The task
What is needed is an exact copy of all the records below.

[Collected data]

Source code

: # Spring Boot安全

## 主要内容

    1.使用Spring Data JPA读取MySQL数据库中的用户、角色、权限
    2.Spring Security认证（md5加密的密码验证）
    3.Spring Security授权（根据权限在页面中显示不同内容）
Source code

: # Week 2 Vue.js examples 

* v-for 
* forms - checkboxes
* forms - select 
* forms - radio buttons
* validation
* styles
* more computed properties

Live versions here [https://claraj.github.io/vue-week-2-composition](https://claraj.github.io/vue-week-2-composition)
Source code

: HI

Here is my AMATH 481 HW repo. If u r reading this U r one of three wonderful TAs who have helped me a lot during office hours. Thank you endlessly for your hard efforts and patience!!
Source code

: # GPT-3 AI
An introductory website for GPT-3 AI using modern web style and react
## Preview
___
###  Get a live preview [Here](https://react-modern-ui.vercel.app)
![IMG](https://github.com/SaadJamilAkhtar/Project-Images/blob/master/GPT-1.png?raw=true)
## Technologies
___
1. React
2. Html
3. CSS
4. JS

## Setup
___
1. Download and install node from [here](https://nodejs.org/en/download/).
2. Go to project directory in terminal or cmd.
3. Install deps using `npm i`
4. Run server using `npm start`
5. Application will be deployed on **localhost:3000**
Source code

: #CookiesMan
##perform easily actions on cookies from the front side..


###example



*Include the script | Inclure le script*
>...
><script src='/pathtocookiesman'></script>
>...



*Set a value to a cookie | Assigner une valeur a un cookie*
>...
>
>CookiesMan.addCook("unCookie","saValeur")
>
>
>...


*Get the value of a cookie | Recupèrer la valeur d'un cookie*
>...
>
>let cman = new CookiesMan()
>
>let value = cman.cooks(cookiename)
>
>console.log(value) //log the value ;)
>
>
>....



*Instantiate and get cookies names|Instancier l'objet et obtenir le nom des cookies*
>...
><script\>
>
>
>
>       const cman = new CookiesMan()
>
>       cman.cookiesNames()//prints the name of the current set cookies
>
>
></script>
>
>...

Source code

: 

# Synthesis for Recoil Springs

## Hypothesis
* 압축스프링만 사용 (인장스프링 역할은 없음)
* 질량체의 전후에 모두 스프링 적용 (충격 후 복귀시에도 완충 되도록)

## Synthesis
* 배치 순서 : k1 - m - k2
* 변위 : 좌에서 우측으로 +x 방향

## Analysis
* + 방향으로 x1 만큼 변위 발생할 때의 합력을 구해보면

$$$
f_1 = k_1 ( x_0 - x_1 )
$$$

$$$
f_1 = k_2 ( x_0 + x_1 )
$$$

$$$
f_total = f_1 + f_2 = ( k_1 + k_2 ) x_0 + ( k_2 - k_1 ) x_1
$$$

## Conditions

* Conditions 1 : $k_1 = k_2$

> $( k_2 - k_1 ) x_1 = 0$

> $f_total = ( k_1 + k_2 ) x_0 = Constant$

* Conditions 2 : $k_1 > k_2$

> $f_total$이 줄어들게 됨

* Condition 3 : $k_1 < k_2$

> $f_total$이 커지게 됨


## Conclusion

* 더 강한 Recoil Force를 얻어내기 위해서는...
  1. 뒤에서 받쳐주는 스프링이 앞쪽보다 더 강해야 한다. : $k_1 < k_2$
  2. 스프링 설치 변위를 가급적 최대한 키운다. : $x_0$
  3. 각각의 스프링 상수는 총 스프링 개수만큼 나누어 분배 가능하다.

Answer for the task
Source code

: # Spring Boot安全

## 主要内容

    1.使用Spring Data JPA读取MySQL数据库中的用户、角色、权限
    2.Spring Security认证（md5加密的密码验证）
    3.Spring Security授权（根据权限在页面中显示不同内容）
Source code

: # Week 2 Vue.js examples 

* v-for 
* forms - checkboxes
* forms - select 
* forms - radio buttons
* validation
* styles
* more computed properties

Live versions here [https://claraj.github.io/vue-week-2-composition](https://claraj.github.io/vue-week-2-composition)
Source code

: HI

Here is my AMATH 481 HW repo. If u r reading this U r one of three wonderful TAs who have helped me a lot during office hours. Thank you endlessly for your hard efforts and patience!!
Source code

: # GPT-3 AI
An introductory website for GPT-3 AI using modern web style and react
## Preview
___
###  Get a live preview [Here](https://react-modern-ui.vercel.app)
![IMG](https://github.com/SaadJamilAkhtar/Project-Images/blob/master/GPT-1.png?raw=true)
## Technologies
___
1. React
2. Html
3. CSS
4. JS

## Setup
___
1. Download and install node from [here](https://nodejs.org/en/download/).
2. Go to project directory in terminal or cmd.
3. Install deps using `npm i`
4. Run server using `npm start`
5. Application will be deployed on **localhost:3000**
Source code

: #CookiesMan
##perform easily actions on cookies from the front side..


###example



*Include the script | Inclure le script*
>...
><script src='/pathtocookiesman'></script>
>...



*Set a value to a cookie | Assigner une valeur a un cookie*
>...
>
>CookiesMan.addCook("unCookie","saValeur")
>
>
>...


*Get the value of a cookie | Recupèrer la valeur d'un cookie*
>...
>
>let cman = new CookiesMan()
>
>let value = cman.cooks(cookiename)
>
>console.log(value) //log the value ;)
>
>
>....



*Instantiate and get cookies names|Instancier l'objet et obtenir le nom des cookies*
>...
><script\>
>
>
>
>       const cman = new CookiesMan()
>
>       cman.cookiesNames()//prints the name of the current set cookies
>
>
></script>
>
>...

Source code

: 

# Synthesis for Recoil Springs

## Hypothesis
* 압축스프링만 사용 (인장스프링 역할은 없음)
* 질량체의 전후에 모두 스프링 적용 (충격 후 복귀시에도 완충 되도록)

## Synthesis
* 배치 순서 : k1 - m - k2
* 변위 : 좌에서 우측으로 +x 방향

## Analysis
* + 방향으로 x1 만큼 변위 발생할 때의 합력을 구해보면

$$$
f_1 = k_1 ( x_0 - x_1 )
$$$

$$$
f_1 = k_2 ( x_0 + x_1 )
$$$

$$$
f_total = f_1 + f_2 = ( k_1 + k_2 ) x_0 + ( k_2 - k_1 ) x_1
$$$

## Conditions

* Conditions 1 : $k_1 = k_2$

> $( k_2 - k_1 ) x_1 = 0$

> $f_total = ( k_1 + k_2 ) x_0 = Constant$

* Conditions 2 : $k_1 > k_2$

> $f_total$이 줄어들게 됨

* Condition 3 : $k_1 < k_2$

> $f_total$이 커지게 됨


## Conclusion

* 더 강한 Recoil Force를 얻어내기 위해서는...
  1. 뒤에서 받쳐주는 스프링이 앞쪽보다 더 강해야 한다. : $k_1 < k_2$
  2. 스프링 설치 변위를 가급적 최대한 키운다. : $x_0$
  3. 각각의 스프링 상수는 총 스프링 개수만큼 나누어 분배 가능하다.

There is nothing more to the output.